The child only has two settings: sleeping and ALL CAPS.
His voice is slurred and squeaky and so damn adorable, I swear the sound that bounces around heaven all day is the sound of kids learning to talk.
He loves Cars and it's all he ever wants to watch. We tried Finding Nemo and he was all, "CA-CA? CA-CA?" (Which is the unfortunate way he says car.) I've bought him a couple things for Christmas that are Cars-related and I realize I'm the mom I never wanted to be: the one who buys into the commercialized hype of some stupid animated movie but, OH SHIT, is he going to love this stuff. I can't wait for him to open it.
He's such a boy, I can't stand it. He's such a boy, I feel like he's this walking, stomping, bug-grabbing, dirty-faced definition of a boy. Like the word was created just for him. Yet. He's so sweet. He has a baby cousin -- a one-year-old little girl -- and the way he loves the heck out of that baby girl is about as heart-melting as it gets. All day when we're around her it's, "MY ELLA! HI ELLA! ELLA ELLA ELLA!" He wants to give her toys and give her hugs and sit beside her. I'm told he's the same in class. While he's tossing chairs and fighting over toys with the boys, he's sweet and gentle and giving to the little girls. My little gentleman. My little man. My rough-and-tumble but sweet-and-loving little guy.

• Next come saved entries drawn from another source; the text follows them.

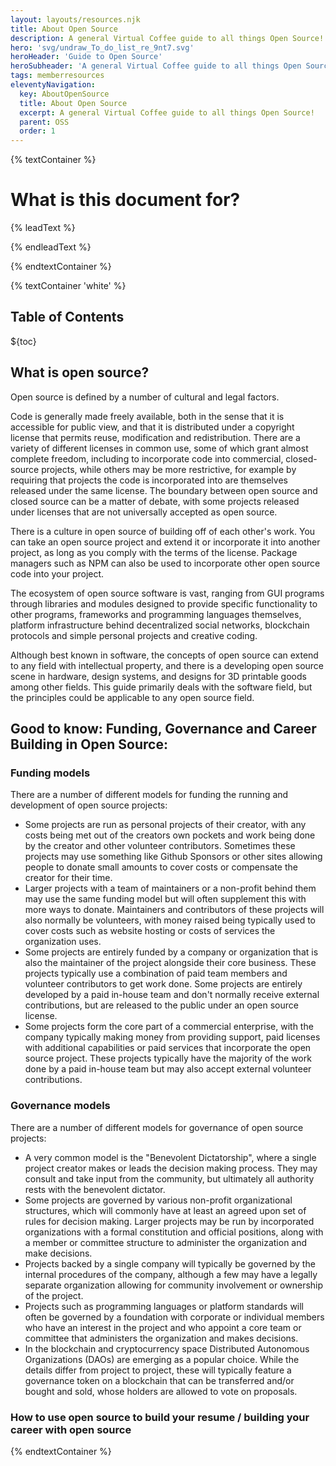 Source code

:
 ```yaml
---
layout: layouts/resources.njk
title: About Open Source
description: A general Virtual Coffee guide to all things Open Source!
hero: 'svg/undraw_To_do_list_re_9nt7.svg'
heroHeader: 'Guide to Open Source'
heroSubheader: 'A general Virtual Coffee guide to all things Open Source!'
tags: memberresources
eleventyNavigation:
  key: AboutOpenSource
  title: About Open Source
  excerpt: A general Virtual Coffee guide to all things Open Source!
  parent: OSS
  order: 1
---
```


{% textContainer %}

# What is this document for?

{% leadText %}

{% endleadText %}

{% endtextContainer %}

{% textContainer 'white' %}

<h2>Table of Contents</h2>

${toc}

## What is open source?

Open source is defined by a number of cultural and legal factors.

Code is generally made freely available, both in the sense that it is accessible for public view, and that it is distributed under a copyright license that permits reuse, modification and redistribution. There are a variety of different licenses in common use, some of which grant almost complete freedom, including to incorporate code into commercial, closed-source projects, while others may be more restrictive, for example by requiring that projects the code is incorporated into are themselves released under the same license. The boundary between open source and closed source can be a matter of debate, with some projects released under licenses that are not universally accepted as open source.

There is a culture in open source of building off of each other's work. You can take an open source project and extend it or incorporate it into another project, as long as you comply with the terms of the license. Package managers such as NPM can also be used to incorporate other open source code into your project.

The ecosystem of open source software is vast, ranging from GUI programs through libraries and modules designed to provide specific functionality to other programs, frameworks and programming languages themselves, platform infrastructure behind decentralized social networks, blockchain protocols and simple personal projects and creative coding.

Although best known in software, the concepts of open source can extend to any field with intellectual property, and there is a developing open source scene in hardware, design systems, and designs for 3D printable goods among other fields. This guide primarily deals with the software field, but the principles could be applicable to any open source field.

## Good to know: Funding, Governance and Career Building in Open Source:

### Funding models

There are a number of different models for funding the running and development of open source projects:

- Some projects are run as personal projects of their creator, with any costs being met out of the creators own pockets and work being done by the creator and other volunteer contributors. Sometimes these projects may use something like Github Sponsors or other sites allowing people to donate small amounts to cover costs or compensate the creator for their time.
- Larger projects with a team of maintainers or a non-profit behind them may use the same funding model but will often supplement this with more ways to donate. Maintainers and contributors of these projects will also normally be volunteers, with money raised being typically used to cover costs such as website hosting or costs of services the organization uses.
- Some projects are entirely funded by a company or organization that is also the maintainer of the project alongside their core business. These projects typically use a combination of paid team members and volunteer contributors to get work done. Some projects are entirely developed by a paid in-house team and don't normally receive external contributions, but are released to the public under an open source license.
- Some projects form the core part of a commercial enterprise, with the company typically making money from providing support, paid licenses with additional capabilities or paid services that incorporate the open source project. These projects typically have the majority of the work done by a paid in-house team but may also accept external volunteer contributions.

### Governance models

There are a number of different models for governance of open source projects:

- A very common model is the "Benevolent Dictatorship", where a single project creator makes or leads the decision making process. They may consult and take input from the community, but ultimately all authority rests with the benevolent dictator.
- Some projects are governed by various non-profit organizational structures, which will commonly have at least an agreed upon set of rules for decision making. Larger projects may be run by incorporated organizations with a formal constitution and official positions, along with a member or committee structure to administer the organization and make decisions.
- Projects backed by a single company will typically be governed by the internal procedures of the company, although a few may have a legally separate organization allowing for community involvement or ownership of the project.
- Projects such as programming languages or platform standards will often be governed by a foundation with corporate or individual members who have an interest in the project and who appoint a core team or committee that administers the organization and makes decisions.
- In the blockchain and cryptocurrency space Distributed Autonomous Organizations (DAOs) are emerging as a popular choice. While the details differ from project to project, these will typically feature a governance token on a blockchain that can be transferred and/or bought and sold, whose holders are allowed to vote on proposals.

### How to use open source to build your resume / building your career with open source

<!-- I would like some input on what to include in this section -->

{% endtextContainer %}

He's almost two, you know. He'll be two in no time flat and from there it's more dirt, more trucks, more trains, more cars, more bugs, more more more and less thigh fat and chub and slurred words and sweet babyness and, fuck, I'm going to miss all that, absolutely, but I refuse to be sad. I refuse to look at my guy and weep over what he was for one moment because that steals something from what he is and what he is is so hair-pullingly frustratingly beautiful. What he is deserves my undivided attention.
Sometimes I just want to write and write and write so one day I can remember it all but mostly I just want to write and write and write because he's just so worthy of all the words ever created.